El ecólogo de la Universidad Rice (Estados Unidos) Evan Fricke pilota un grupo de investigadores que acaba de publicar un estudio sobre la dispersión de las semillas en el contexto del cambio climático. Analizaron los datos de unas 18.000 relaciones mutualistas de 302 especies de animales con especies vegetales de todo el planeta. Los resultados, publicados en Science, no son buenos: “Las zonas con mayor declive de aves y mamíferos están sufriendo mayores descensos de dispersores de semillas”, dice en un correo. La crisis empieza con los más grandes. “Los dispersores de gran tamaño que desplazan semillas a grandes distancias están siendo muy a menudo las especies que primero desaparecen de los ecosistemas”, añade Fricke. Y eso expone a la extinción a las plantas de las que se alimentaban.

El boko (Balanites wilsoniana) es un árbol que domina las alturas de las selvas del centro de África. Su semilla llega a medir nueve centímetros y otros cinco de diámetro, una de las más grandes conocidas. La acelerada extinción de los elefantes, su gran dispersor, está provocando que la tasa de reemplazo de los viejos árboles por nuevos sea negativa.

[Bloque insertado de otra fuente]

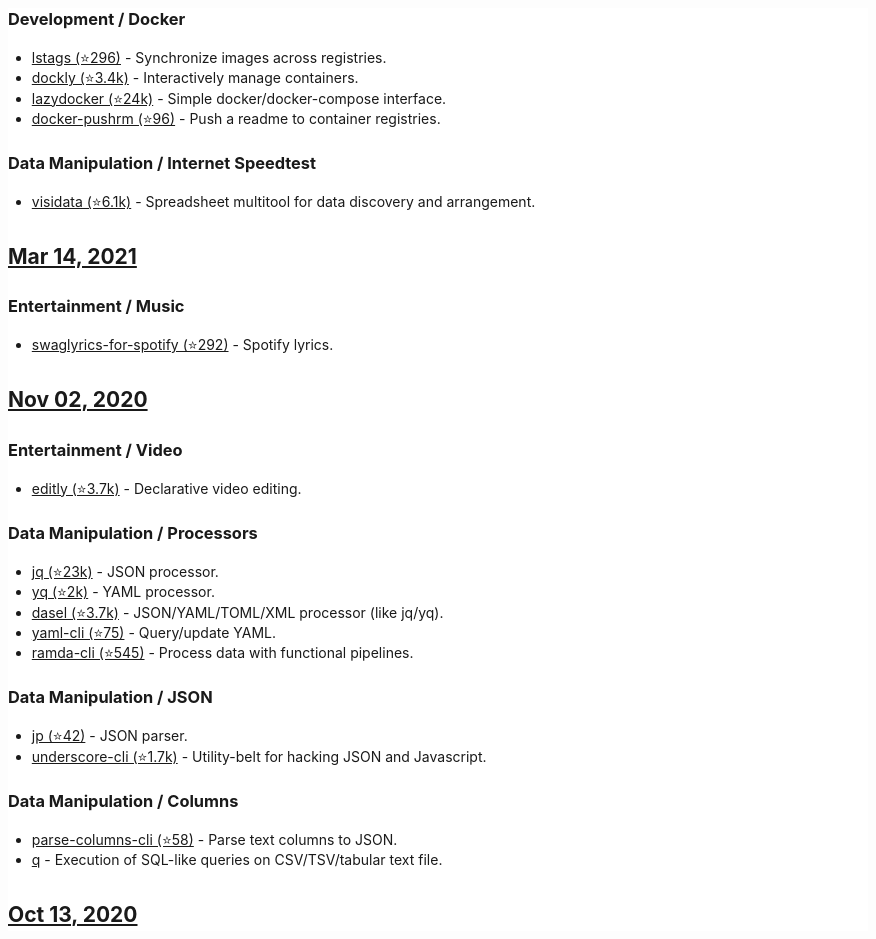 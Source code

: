 ### Development / Docker

*   [lstags (⭐296)](https://github.com/ivanilves/lstags) - Synchronize images across registries.
*   [dockly (⭐3.4k)](https://github.com/lirantal/dockly) - Interactively manage containers.
*   [lazydocker (⭐24k)](https://github.com/jesseduffield/lazydocker) - Simple docker/docker-compose interface.
*   [docker-pushrm (⭐96)](https://github.com/christian-korneck/docker-pushrm) - Push a readme to container registries.

### Data Manipulation / Internet Speedtest

*   [visidata (⭐6.1k)](https://github.com/saulpw/visidata) - Spreadsheet multitool for data discovery and arrangement.

## [Mar 14, 2021](/content/2021/03/14/README.md)

### Entertainment / Music

*   [swaglyrics-for-spotify (⭐292)](https://github.com/SwagLyrics/SwagLyrics-For-Spotify) - Spotify lyrics.

## [Nov 02, 2020](/content/2020/11/02/README.md)

### Entertainment / Video

*   [editly (⭐3.7k)](https://github.com/mifi/editly) - Declarative video editing.

### Data Manipulation / Processors

*   [jq (⭐23k)](https://github.com/stedolan/jq) - JSON processor.
*   [yq (⭐2k)](https://github.com/kislyuk/yq) - YAML processor.
*   [dasel (⭐3.7k)](https://github.com/tomwright/dasel) - JSON/YAML/TOML/XML processor (like jq/yq).
*   [yaml-cli (⭐75)](https://github.com/pandastrike/yaml-cli) - Query/update YAML.
*   [ramda-cli (⭐545)](https://github.com/raine/ramda-cli) - Process data with functional pipelines.

### Data Manipulation / JSON

*   [jp (⭐42)](https://github.com/therealklanni/jp) - JSON parser.
*   [underscore-cli (⭐1.7k)](https://github.com/ddopson/underscore-cli) - Utility-belt for hacking JSON and Javascript.

### Data Manipulation / Columns

*   [parse-columns-cli (⭐58)](https://github.com/sindresorhus/parse-columns-cli) - Parse text columns to JSON.
*   [q](http://harelba.github.io/q/) - Execution of SQL-like queries on CSV/TSV/tabular text file.

## [Oct 13, 2020](/content/2020/10/13/README.md)
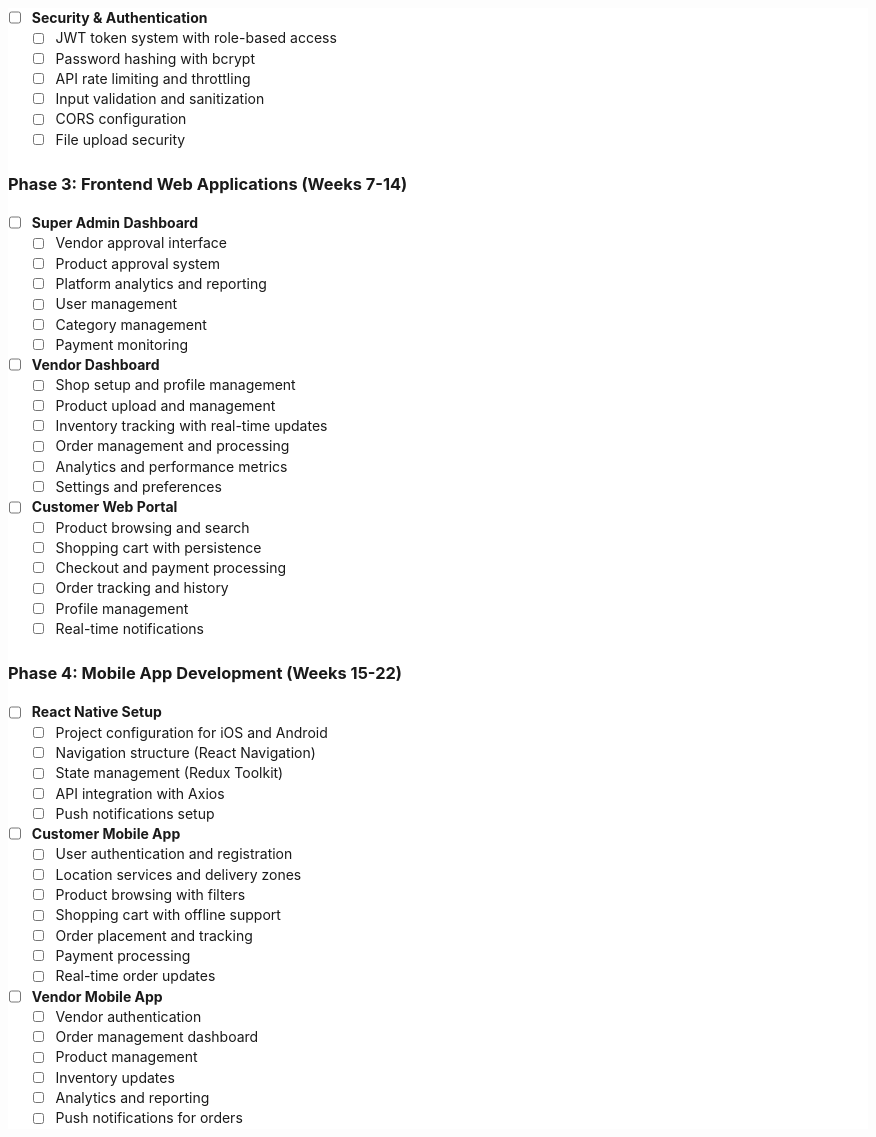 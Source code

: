 - [ ] **Security & Authentication**
  - [ ] JWT token system with role-based access
  - [ ] Password hashing with bcrypt
  - [ ] API rate limiting and throttling
  - [ ] Input validation and sanitization
  - [ ] CORS configuration
  - [ ] File upload security

### Phase 3: Frontend Web Applications (Weeks 7-14)
- [ ] **Super Admin Dashboard**
  - [ ] Vendor approval interface
  - [ ] Product approval system
  - [ ] Platform analytics and reporting
  - [ ] User management
  - [ ] Category management
  - [ ] Payment monitoring

- [ ] **Vendor Dashboard**
  - [ ] Shop setup and profile management
  - [ ] Product upload and management
  - [ ] Inventory tracking with real-time updates
  - [ ] Order management and processing
  - [ ] Analytics and performance metrics
  - [ ] Settings and preferences

- [ ] **Customer Web Portal**
  - [ ] Product browsing and search
  - [ ] Shopping cart with persistence
  - [ ] Checkout and payment processing
  - [ ] Order tracking and history
  - [ ] Profile management
  - [ ] Real-time notifications

### Phase 4: Mobile App Development (Weeks 15-22)
- [ ] **React Native Setup**
  - [ ] Project configuration for iOS and Android
  - [ ] Navigation structure (React Navigation)
  - [ ] State management (Redux Toolkit)
  - [ ] API integration with Axios
  - [ ] Push notifications setup

- [ ] **Customer Mobile App**
  - [ ] User authentication and registration
  - [ ] Location services and delivery zones
  - [ ] Product browsing with filters
  - [ ] Shopping cart with offline support
  - [ ] Order placement and tracking
  - [ ] Payment processing
  - [ ] Real-time order updates

- [ ] **Vendor Mobile App**
  - [ ] Vendor authentication
  - [ ] Order management dashboard
  - [ ] Product management
  - [ ] Inventory updates
  - [ ] Analytics and reporting
  - [ ] Push notifications for orders

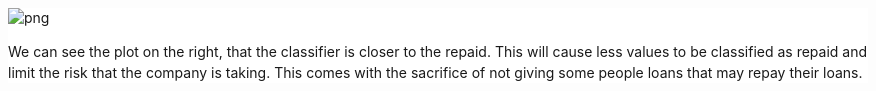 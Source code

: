 
![png](https://raw.githubusercontent.com/sik-flow/sik-flow.github.io/master/_posts/Images/SVMs_2_files/SVMs_2_53_0.png)


We can see the plot on the right, that the classifier is closer to the repaid.  This will cause less values to be classified as repaid and limit the risk that the company is taking.  This comes with the sacrifice of not giving some people loans that may repay their loans.  
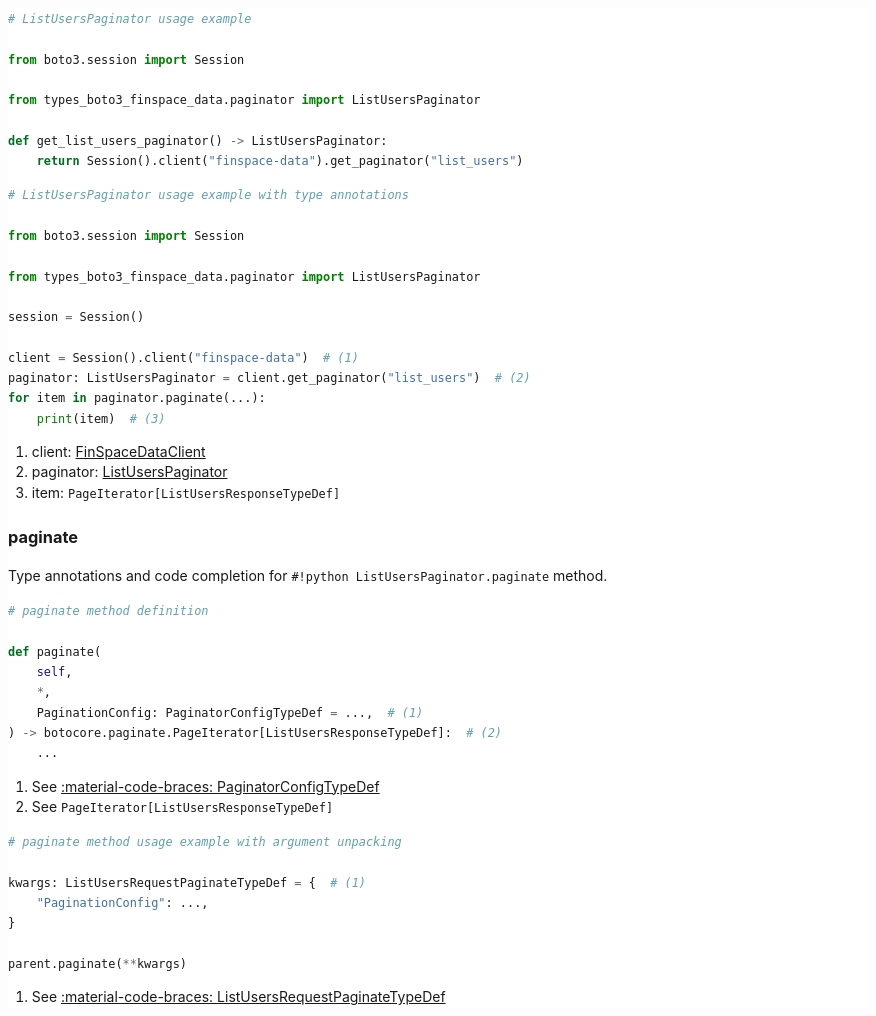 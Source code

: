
 ```python
# ListUsersPaginator usage example

from boto3.session import Session

from types_boto3_finspace_data.paginator import ListUsersPaginator

def get_list_users_paginator() -> ListUsersPaginator:
    return Session().client("finspace-data").get_paginator("list_users")
```

```python
# ListUsersPaginator usage example with type annotations

from boto3.session import Session

from types_boto3_finspace_data.paginator import ListUsersPaginator

session = Session()

client = Session().client("finspace-data")  # (1)
paginator: ListUsersPaginator = client.get_paginator("list_users")  # (2)
for item in paginator.paginate(...):
    print(item)  # (3)
```

1. client: [FinSpaceDataClient](./client.md)
2. paginator: [ListUsersPaginator](./paginators.md#listuserspaginator)
3. item: `PageIterator[ListUsersResponseTypeDef]`


### paginate

Type annotations and code completion for `#!python ListUsersPaginator.paginate` method.

```python
# paginate method definition

def paginate(
    self,
    *,
    PaginationConfig: PaginatorConfigTypeDef = ...,  # (1)
) -> botocore.paginate.PageIterator[ListUsersResponseTypeDef]:  # (2)
    ...
```

1. See [:material-code-braces: PaginatorConfigTypeDef](./type_defs.md#paginatorconfigtypedef)
2. See `PageIterator[ListUsersResponseTypeDef]`


```python
# paginate method usage example with argument unpacking

kwargs: ListUsersRequestPaginateTypeDef = {  # (1)
    "PaginationConfig": ...,
}

parent.paginate(**kwargs)
```

1. See [:material-code-braces: ListUsersRequestPaginateTypeDef](./type_defs.md#listusersrequestpaginatetypedef)
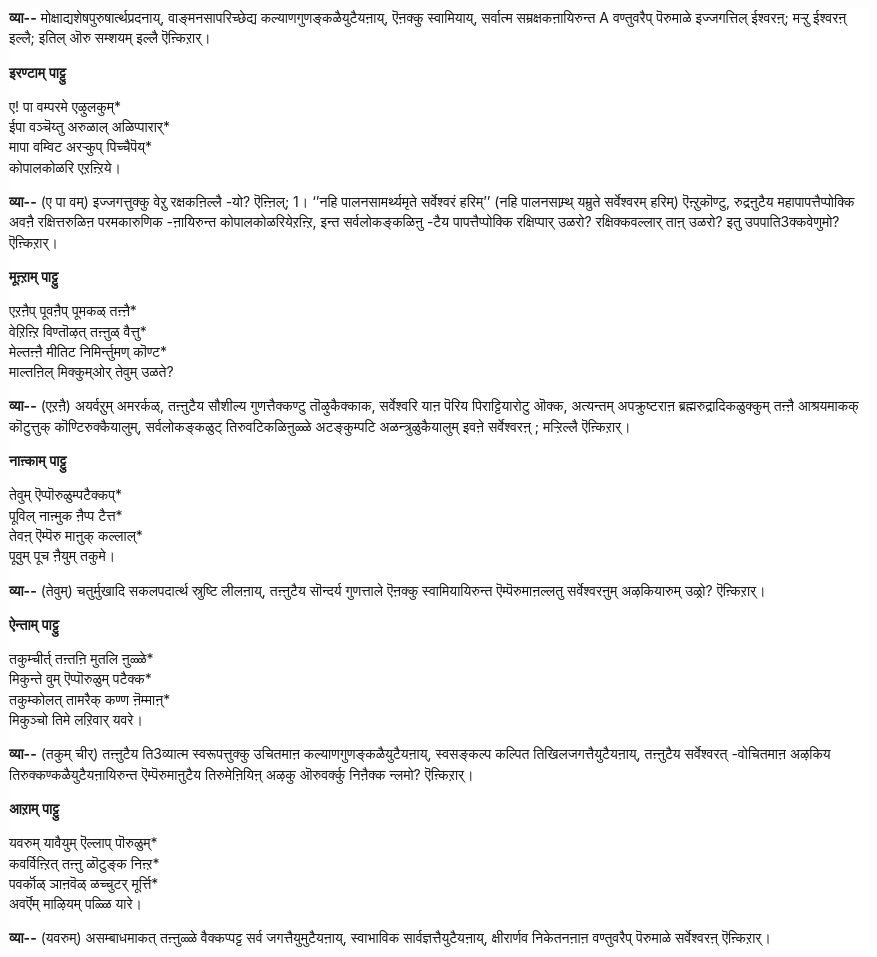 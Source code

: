 **व्या--** मोक्षाद्यशेषपुरुषार्त्थप्रदनाय्, वाङ्मनसापरिच्छेद्य कल्याणगुणङ्कळैयुटैयऩाय्, ऎऩक्कु स्वामियाय्, सर्वात्म सम्रक्षकऩायिरुन्त A वण्तुवरैप् पॆरुमाळे इज्जगत्तिल् ईश्वरऩ्; मऱ्ऱु ईश्वरऩ् इल्लै; इतिल् ऒरु सम्शयम् इल्लै ऎऩ्किऱार्।

**इरण्टाम्** **पाट्टु**

ए! पा वम्परमे एऴुलकुम्\*  
ईपा वञ्चॆय्तु अरुळाल् अळिप्पारार्\*  
मापा वम्विट अरऱ्कुप् पिच्चैपॆय्\*  
कोपालकोळरि एऱऩ्ऱिये।

**व्या--** (ए पा वम्) इज्जगत्तुक्कु वेऱु रक्षकऩिल्लै -यो? ऎऩ्ऩिल्; 1। ‘’नहि पालनसामर्थ्यमृते सर्वेश्वरं हरिम्’’ (नहि पालनसाम्र्थ् यम्रुते सर्वेश्वरम् हरिम्) ऎऩ्ऱुकॊण्टु, रुद्रऩुटैय महापापत्तैप्पोक्कि अवऩै रक्षित्तरुळिऩ परमकारुणिक -ऩायिरुन्त कोपालकोळरियेऱऩ्ऱि, इन्त सर्वलोकङ्कळिऩु -टैय पापत्तैप्पोक्कि रक्षिप्पार् उळरो? रक्षिक्कवल्लार् ताऩ् उळरो? इतु उपपाति3क्कवेणुमो? ऎऩ्किऱार्।

**मूऩ्ऱाम्** **पाट्टु**

एऱऩैप् पूवऩैप् पूमकळ् तऩ्ऩै\*  
वेऱिऩ्ऱि विण्तॊऴत् तऩ्ऩुळ् वैत्तु\*  
मेल्तऩ्ऩै मीतिट निमिर्न्तुमण् कॊण्ट\*  
माल्तऩिल् मिक्कुम्ओर् तेवुम् उळते?

**व्या--** (एऱऩै) अयर्वऱुम् अमरर्कळ्, तऩ्ऩुटैय सौशील्य गुणत्तैक्कण्टु तॊऴुकैक्काक, सर्वेश्वरि याऩ पॆरिय पिराट्टियारोटु ऒक्क, अत्यन्तम् अपक्रुष्टराऩ ब्रह्मरुद्रादिकळुक्कुम् तऩ्ऩै आश्रयमाकक् कॊटुत्तुक् कॊण्टिरुक्कैयालुम्, सर्वलोकङ्कळुट् तिरुवटिकळिऩुळ्ळे अटङ्कुम्पटि अळन्त्रुळुकैयालुम् इवऩे सर्वेश्वरऩ् ; मऱ्ऱिल्लै ऎऩ्किऱार्।

**नाऩ्काम्** **पाट्टु**

तेवुम् ऎप्पॊरुळुम्पटैक्कप्\*  
पूविल् नाऩ्मुक ऩैप्प टैत्त\*  
तेवऩ् ऎम्पॆरु माऩुक् कल्लाल्\*  
पूवुम् पूच ऩैयुम् तकुमे।

**व्या--** (तेवुम्) चतुर्मुखादि सकलपदार्त्थ स्रुष्टि लीलऩाय्, तऩ्ऩुटैय सॊन्दर्य गुणत्ताले ऎऩक्कु स्वामियायिरुन्त ऎम्पॆरुमाऩल्लतु सर्वेश्वरऩुम् अऴकियारुम् उळ्रो? ऎऩ्किऱार्।

**ऐन्ताम्** **पाट्टु**

तकुम्चीर्त् तऩ्तऩि मुतलि ऩुळ्ळे\*  
मिकुन्ते वुम् ऎप्पॊरुळुम् पटैक्क\*  
तकुम्कोलत् तामरैक् कण्ण ऩॆम्माऩ्\*  
मिकुञ्चो तिमे लऱिवार् यवरे।

**व्या--** (तकुम् चीर्) तऩ्ऩुटैय ति3व्यात्म स्वरूपत्तुक्कु उचितमाऩ कल्याणगुणङ्कळैयुटैयऩाय्, स्वसङ्कल्प कल्पित तिखिलजगत्तैयुटैयऩाय्, तऩ्ऩुटैय सर्वेश्वरत् -वोचितमाऩ अऴकिय तिरुक्कण्कळैयुटैयऩायिरुन्त ऎम्पॆरुमाऩुटैय तिरुमेऩियिऩ् अऴकु ऒरुवर्क्कु निऩैक्क न्लमो? ऎऩ्किऱार्।

**आऱाम्** **पाट्टु**

यवरुम् यावैयुम् ऎल्लाप् पॊरुळुम्\*  
कवर्विऩ्ऱित् तऩ्ऩु ळॊटुङ्क निऩ्ऱ\*  
पवर्कॊळ् ञाऩवॆळ् ळच्चुटर् मूर्त्ति\*  
अवर्ऎम् माऴियम् पळ्ळि यारे।

**व्या--** (यवरुम्) असम्बाधमाकत् तऩ्ऩुळ्ळे वैक्कप्पट्ट सर्व जगत्तैयुमुटैयऩाय्, स्वाभाविक सार्वज्ञत्तैयुटैयऩाय्, क्षीरार्णव निकेतनऩाऩ वण्तुवरैप् पॆरुमाळे सर्वेश्वरऩ् ऎऩ्किऱार्।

Pero el problema esta vez no se limita a la megafauna como sucedió en el pasado. Ahora también se extinguen pequeños mamíferos y, en particular aves, que se repartían el trabajo de llevar las semillas a nuevos territorios. Alejandro Ordóñez, coautor del estudio cuando enseñaba en la Universidad de Aarhus (Dinamarca) pone cifras a los cambios que está sufriendo la conexión flora-fauna. “Nuestros análisis indican que la pérdida de vertebrados experimentada hasta hoy ha reducido severamente la dispersión de semillas a larga distancia, disminuyendo en más de la mitad el número de semillas dispersadas lo suficientemente lejos como para seguir el ritmo del cambio climático”.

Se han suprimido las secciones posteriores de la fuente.